The stem. Attached to the crown of the watch, it's the connection from you to the movement within your watch. Composed of cylinders, flats, notches, and a threaded section; most stems have multiple points of interaction. This means the shapes and sizes must be right, this is a high torque part that receives frequent use. A misshapen stem will grind pieces or get ground away, introducing dust into your movement-and that's a bad thing.
There are lots of little details and an order of operation to follow when making a stem. If you look closely at the squared section you'll see that the ends and the corners are round and not coming to a sharp edge. This is so your stem can easily find its way through the sliding and winding pinions, as well as the other holes it needs to maneuver. Additionally, sharp corners in this situation would wear over time and eventually give way to metal shavings and dust (please no).
Cutting the slots and steps necessitate right angles. If, for example, the slot is not cut nice and perpendicularly then the set lever will slowly grind the angled edges until they are...
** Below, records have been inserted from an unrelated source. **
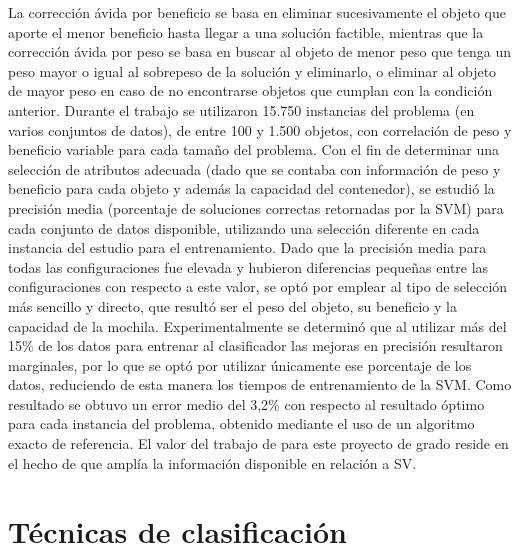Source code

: La corrección ávida por beneficio se basa en eliminar sucesivamente el objeto que aporte el menor beneficio hasta llegar a una solución factible, mientras que la corrección ávida por peso se basa en buscar al objeto de menor peso que tenga un peso mayor o igual al sobrepeso de la solución y eliminarlo, o eliminar al objeto de mayor peso en caso de no encontrarse objetos que cumplan con la condición anterior.
Durante el trabajo se utilizaron 15.750 instancias del problema (en varios conjuntos de datos), de entre 100 y 1.500 objetos, con correlación de peso y beneficio variable para cada tamaño del problema.
Con el fin de determinar una selección de atributos adecuada (dado que se contaba con información de peso y beneficio para cada objeto y además la capacidad del contenedor), se estudió la precisión media (porcentaje de soluciones correctas retornadas por la SVM) para cada conjunto de datos disponible, utilizando una selección diferente en cada instancia del estudio para el entrenamiento.
Dado que la precisión media para todas las configuraciones fue elevada y hubieron diferencias pequeñas entre las configuraciones con respecto a este valor, se optó por emplear al tipo de selección más sencillo y directo, que resultó ser el peso del objeto, su beneficio y la capacidad de la mochila.
Experimentalmente se determinó que al utilizar más del 15\% de los datos para entrenar al clasificador las mejoras en precisión resultaron marginales, por lo que se optó por utilizar únicamente ese porcentaje de los datos, reduciendo de esta manera los tiempos de entrenamiento de la SVM.
Como resultado se obtuvo un error medio del 3,2\% con respecto al resultado óptimo para cada instancia del problema, obtenido mediante el uso de un algoritmo exacto de referencia.
El valor del trabajo de \citet{savant-bag} para este proyecto de grado reside en el hecho de que amplía la información disponible en relación a SV.

\section{Técnicas de clasificación} \label{section-trabajos-tecnicas-clasificacion}

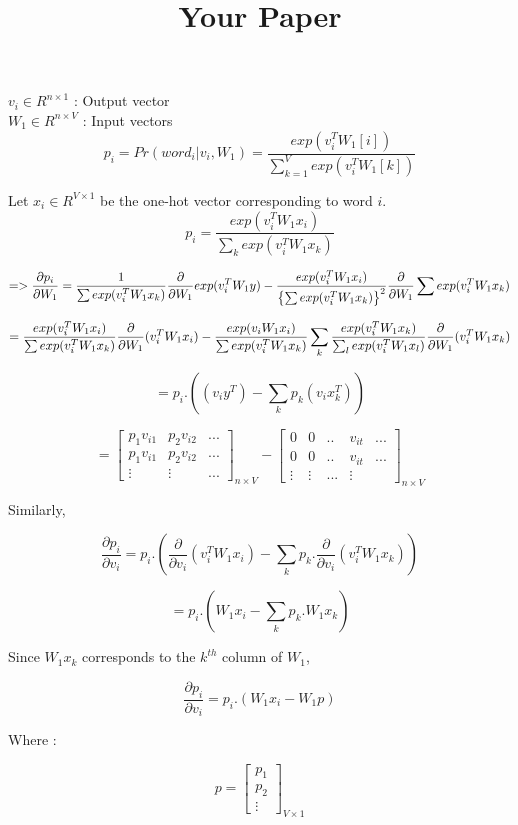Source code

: \documentclass[a4paper]{article}
\title{Your Paper}
\begin{document}
$v_i \in R^{n \times 1}$ : Output vector \\
$W_1 \in R^{n\times V}$ : Input vectors \\

\[p_i = Pr(word_i|v_i,W_1) = \frac{exp(v_i^TW_1[i])}{\sum_{k=1}^{V} exp(v_i^TW_1[k]) }\]

Let $x_i \in R^{V\times 1}$ be the one-hot vector corresponding to word $i$.\\

\[p_i = \frac{exp(v_i^T W_1 x_i)}{\sum_k exp(v_i^T W_1 x_k)}\]

\[
	=>\frac{\partial p_i}{\partial W_1} = \frac{1 }{\sum exp(v_i^TW_1x_k)}  \frac{  \partial   }{\partial W_1} exp(v_i^TW_1 y) - \\
	\frac{exp(v_i^TW_1 x_i)}{ \left \{  \sum exp(v_i^TW_1 x_k) \right \} ^2 }\frac{\partial }{\partial W_1} \sum exp(v_i^T W_1 x_k)
\]

\[ =  \frac{exp(v_i^T W_1 x_i)}{\sum exp(v_i^T W_1 x_k)} \frac{\partial}{\partial W_1} (v_i^T W_1 x_i) - \\
\frac{exp(v_i W_1 x_i)}{ \sum exp(v_i^T W_1 x_k) } \sum_k \frac{exp(v_i^T W_1 x_k)}{\sum_l exp(v_i^T W_1 x_l)} \frac{\partial}{\partial W_1} (v_i^T W_1 x_k)
\]

\[ = p_i  . \left(  (v_i y^T) -  \sum_k p_k (v_i x_k^T) \right)\]

\[ = 
   \begin{bmatrix}
             p_1 v_{i1}  & p_2 v_{i2}     & . . .  \\
              p_1 v_{i1}  & p_2 v_{i2} & . . .  \\
              \vdots & \vdots & . . .
  \end{bmatrix} _{n\times V}
- 
   \begin{bmatrix}
             0  & 0 & . . & v_{it}    & . . .  \\
             0  & 0 & . . & v_{it}    & . . .  \\
              \vdots & \vdots & . . . & \vdots
   \end{bmatrix} _{n\times V}
\]

Similarly, 

\[\frac{\partial p_i}{\partial v_i} = p_i. \left(   \frac{\partial}{\partial v_i}(v_i^T W_1 x_i) - \sum_k p_k. \frac{\partial}{\partial v_i} (v_i^T W_1 x_k) \right)\]

\[ = p_i. \left(   W_1 x_i - \sum_k p_k. W_1 x_k \right)\]

Since $W_1 x_k$ corresponds to the $k^{th}$ column of $W_1$,

\[ \frac{\partial p_i}{\partial v_i} = p_i. \left( W_1 x_i - W_1 p \right)\]

Where : 

\[ p =   \begin{bmatrix}
             p_1 \\
              p_2\\
              \vdots
  \end{bmatrix}_{V\times 1} \]
\end{document}
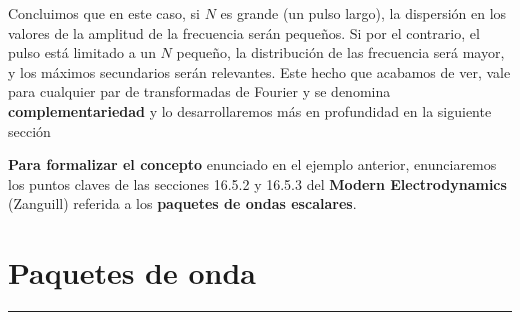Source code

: Concluimos que en este caso, si $N$ es grande (un pulso largo), la dispersión en los valores de la amplitud de la frecuencia serán pequeños. Si por el contrario, el pulso está limitado a un $N$ pequeño, la distribución de las frecuencia será mayor, y los máximos secundarios serán relevantes. Este hecho que acabamos de ver, vale para cualquier par de transformadas de Fourier y se denomina \textbf{complementariedad} y lo desarrollaremos más en profundidad en la siguiente sección

\newpage
\begin{intro}{}
\textbf{Para formalizar el concepto} enunciado en el ejemplo anterior, enunciaremos los puntos claves de las secciones 16.5.2 y 16.5.3  del \textbf{Modern Electrodynamics} (Zanguill) referida a los \textbf{paquetes de ondas escalares}.
\end{intro}

\section{\huge{Paquetes de onda}}

\textcolor{myred}{\hrule}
Before making the stem for the 6497 we made some stems out of brass that we scaled up multiple times. While large pieces have challenges independent of small pieces (and vice versa) this was to help us establish a good order of operation and visualize the different features of the stem-which to a novice, some of the smaller edges and steps may go overlooked.
For the 6497 stem you want to cut as much of it as possible before hardening and tempering it. Working hardened steel is much more challenging and necessitates different tooling than raw steel. Since the stem is such a small and detailed component it's very easy to break, especially when cutting the slot out. The quenching after heating for hardening is one of the more challenging aspects, if your quench technique is off or something happens and you don't quench your stem straight up and down, it'll warp - and your stem will be rendered useless.
Bringing the stem to a polished finish is also essential, polished surfaces that are interacting with other parts will wear less, have less friction and as a result, last longer. Above you can see my stem with polishing compound on the end of the threads, I'm about to thread it into a piece of wood with a tight hole to try and polish all surfaces of the threads. At this step I will make any final cuts necessary, make sure my surfaces are flat, edges are 90º and everything is polished.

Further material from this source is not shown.